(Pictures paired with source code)
---

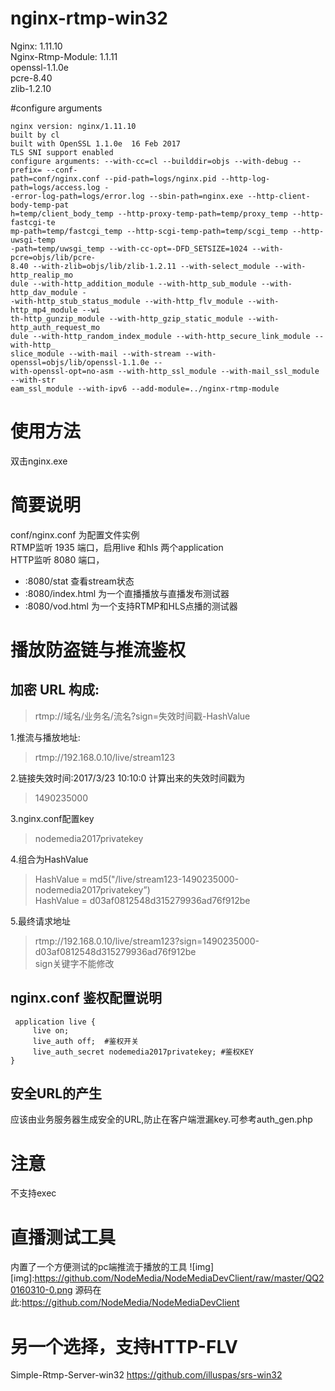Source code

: nginx-rtmp-win32
================

Nginx: 1.11.10  
Nginx-Rtmp-Module: 1.1.11  
openssl-1.1.0e  
pcre-8.40  
zlib-1.2.10

#configure arguments
```
nginx version: nginx/1.11.10
built by cl
built with OpenSSL 1.1.0e  16 Feb 2017
TLS SNI support enabled
configure arguments: --with-cc=cl --builddir=objs --with-debug --prefix= --conf-
path=conf/nginx.conf --pid-path=logs/nginx.pid --http-log-path=logs/access.log -
-error-log-path=logs/error.log --sbin-path=nginx.exe --http-client-body-temp-pat
h=temp/client_body_temp --http-proxy-temp-path=temp/proxy_temp --http-fastcgi-te
mp-path=temp/fastcgi_temp --http-scgi-temp-path=temp/scgi_temp --http-uwsgi-temp
-path=temp/uwsgi_temp --with-cc-opt=-DFD_SETSIZE=1024 --with-pcre=objs/lib/pcre-
8.40 --with-zlib=objs/lib/zlib-1.2.11 --with-select_module --with-http_realip_mo
dule --with-http_addition_module --with-http_sub_module --with-http_dav_module -
-with-http_stub_status_module --with-http_flv_module --with-http_mp4_module --wi
th-http_gunzip_module --with-http_gzip_static_module --with-http_auth_request_mo
dule --with-http_random_index_module --with-http_secure_link_module --with-http_
slice_module --with-mail --with-stream --with-openssl=objs/lib/openssl-1.1.0e --
with-openssl-opt=no-asm --with-http_ssl_module --with-mail_ssl_module --with-str
eam_ssl_module --with-ipv6 --add-module=../nginx-rtmp-module
```

# 使用方法
双击nginx.exe
# 简要说明
conf/nginx.conf 为配置文件实例  
RTMP监听 1935 端口，启用live 和hls 两个application  
HTTP监听 8080 端口，
* :8080/stat 查看stream状态  
* :8080/index.html 为一个直播播放与直播发布测试器
* :8080/vod.html 为一个支持RTMP和HLS点播的测试器

# 播放防盗链与推流鉴权
## 加密 URL 构成:
>rtmp://域名/业务名/流名?sign=失效时间戳-HashValue  

1.推流与播放地址:  
> rtmp://192.168.0.10/live/stream123

2.链接失效时间:2017/3/23 10:10:0 计算出来的失效时间戳为  
>1490235000

3.nginx.conf配置key  
>nodemedia2017privatekey

4.组合为HashValue  
>HashValue = md5("/live/stream123-1490235000-nodemedia2017privatekey”)   
>HashValue = d03af0812548d315279936ad76f912be

5.最终请求地址  
>rtmp://192.168.0.10/live/stream123?sign=1490235000-d03af0812548d315279936ad76f912be  
>sign关键字不能修改

## nginx.conf 鉴权配置说明
```
 application live {
     live on;
     live_auth off;  #鉴权开关
     live_auth_secret nodemedia2017privatekey; #鉴权KEY
}
```
## 安全URL的产生  
应该由业务服务器生成安全的URL,防止在客户端泄漏key.可参考auth_gen.php

# 注意
不支持exec

# 直播测试工具 
内置了一个方便测试的pc端推流于播放的工具
![img]
[img]:https://github.com/NodeMedia/NodeMediaDevClient/raw/master/QQ20160310-0.png
源码在此:https://github.com/NodeMedia/NodeMediaDevClient

# 另一个选择，支持HTTP-FLV
Simple-Rtmp-Server-win32 https://github.com/illuspas/srs-win32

---

Each of the lines above should be transcribed exactly; no image is to be copied.

Source code

: nginx-rtmp-win32
================

Nginx: 1.11.10  
Nginx-Rtmp-Module: 1.1.11  
openssl-1.1.0e  
pcre-8.40  
zlib-1.2.10

#configure arguments
```
nginx version: nginx/1.11.10
built by cl
built with OpenSSL 1.1.0e  16 Feb 2017
TLS SNI support enabled
configure arguments: --with-cc=cl --builddir=objs --with-debug --prefix= --conf-
path=conf/nginx.conf --pid-path=logs/nginx.pid --http-log-path=logs/access.log -
-error-log-path=logs/error.log --sbin-path=nginx.exe --http-client-body-temp-pat
h=temp/client_body_temp --http-proxy-temp-path=temp/proxy_temp --http-fastcgi-te
mp-path=temp/fastcgi_temp --http-scgi-temp-path=temp/scgi_temp --http-uwsgi-temp
-path=temp/uwsgi_temp --with-cc-opt=-DFD_SETSIZE=1024 --with-pcre=objs/lib/pcre-
8.40 --with-zlib=objs/lib/zlib-1.2.11 --with-select_module --with-http_realip_mo
dule --with-http_addition_module --with-http_sub_module --with-http_dav_module -
-with-http_stub_status_module --with-http_flv_module --with-http_mp4_module --wi
th-http_gunzip_module --with-http_gzip_static_module --with-http_auth_request_mo
dule --with-http_random_index_module --with-http_secure_link_module --with-http_
slice_module --with-mail --with-stream --with-openssl=objs/lib/openssl-1.1.0e --
with-openssl-opt=no-asm --with-http_ssl_module --with-mail_ssl_module --with-str
eam_ssl_module --with-ipv6 --add-module=../nginx-rtmp-module
```

# 使用方法
双击nginx.exe
# 简要说明
conf/nginx.conf 为配置文件实例  
RTMP监听 1935 端口，启用live 和hls 两个application  
HTTP监听 8080 端口，
* :8080/stat 查看stream状态  
* :8080/index.html 为一个直播播放与直播发布测试器
* :8080/vod.html 为一个支持RTMP和HLS点播的测试器

# 播放防盗链与推流鉴权
## 加密 URL 构成:
>rtmp://域名/业务名/流名?sign=失效时间戳-HashValue  

1.推流与播放地址:  
> rtmp://192.168.0.10/live/stream123

2.链接失效时间:2017/3/23 10:10:0 计算出来的失效时间戳为  
>1490235000

3.nginx.conf配置key  
>nodemedia2017privatekey

4.组合为HashValue  
>HashValue = md5("/live/stream123-1490235000-nodemedia2017privatekey”)   
>HashValue = d03af0812548d315279936ad76f912be

5.最终请求地址  
>rtmp://192.168.0.10/live/stream123?sign=1490235000-d03af0812548d315279936ad76f912be  
>sign关键字不能修改

## nginx.conf 鉴权配置说明
```
 application live {
     live on;
     live_auth off;  #鉴权开关
     live_auth_secret nodemedia2017privatekey; #鉴权KEY
}
```
## 安全URL的产生  
应该由业务服务器生成安全的URL,防止在客户端泄漏key.可参考auth_gen.php

# 注意
不支持exec

# 直播测试工具 
内置了一个方便测试的pc端推流于播放的工具
![img]
[img]:https://github.com/NodeMedia/NodeMediaDevClient/raw/master/QQ20160310-0.png
源码在此:https://github.com/NodeMedia/NodeMediaDevClient

# 另一个选择，支持HTTP-FLV
Simple-Rtmp-Server-win32 https://github.com/illuspas/srs-win32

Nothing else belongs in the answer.